*WHAT YOU NEED TO DO*
Find every line below where the string "same" shows up, and copy those lines.

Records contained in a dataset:
==*==

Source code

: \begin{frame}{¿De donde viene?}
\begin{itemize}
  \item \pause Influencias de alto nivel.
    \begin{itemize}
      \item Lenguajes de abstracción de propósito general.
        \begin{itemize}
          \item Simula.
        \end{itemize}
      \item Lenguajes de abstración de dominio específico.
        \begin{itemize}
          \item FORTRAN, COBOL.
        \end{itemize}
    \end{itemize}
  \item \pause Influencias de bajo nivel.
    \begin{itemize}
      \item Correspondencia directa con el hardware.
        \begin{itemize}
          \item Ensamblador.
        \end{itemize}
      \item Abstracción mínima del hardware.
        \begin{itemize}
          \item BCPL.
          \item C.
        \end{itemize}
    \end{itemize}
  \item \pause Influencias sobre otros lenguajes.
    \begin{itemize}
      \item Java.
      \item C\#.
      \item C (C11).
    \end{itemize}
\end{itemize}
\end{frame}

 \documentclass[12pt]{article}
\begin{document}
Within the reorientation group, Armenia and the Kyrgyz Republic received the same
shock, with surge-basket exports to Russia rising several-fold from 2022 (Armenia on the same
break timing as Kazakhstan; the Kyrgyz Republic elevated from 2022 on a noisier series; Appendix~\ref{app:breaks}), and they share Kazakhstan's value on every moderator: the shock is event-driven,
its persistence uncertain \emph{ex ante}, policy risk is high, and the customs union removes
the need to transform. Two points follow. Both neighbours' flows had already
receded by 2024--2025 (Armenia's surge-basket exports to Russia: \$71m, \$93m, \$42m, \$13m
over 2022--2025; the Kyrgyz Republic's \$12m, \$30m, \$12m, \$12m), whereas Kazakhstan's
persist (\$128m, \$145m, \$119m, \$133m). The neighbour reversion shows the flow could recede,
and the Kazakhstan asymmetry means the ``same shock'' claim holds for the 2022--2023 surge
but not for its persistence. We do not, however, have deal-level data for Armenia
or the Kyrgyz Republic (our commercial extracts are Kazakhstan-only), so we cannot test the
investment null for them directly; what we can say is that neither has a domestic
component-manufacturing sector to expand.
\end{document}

==*==

*OUTPUT BELOW*
Within the reorientation group, Armenia and the Kyrgyz Republic received the same
shock, with surge-basket exports to Russia rising several-fold from 2022 (Armenia on the same
and the Kazakhstan asymmetry means the ``same shock'' claim holds for the 2022--2023 surge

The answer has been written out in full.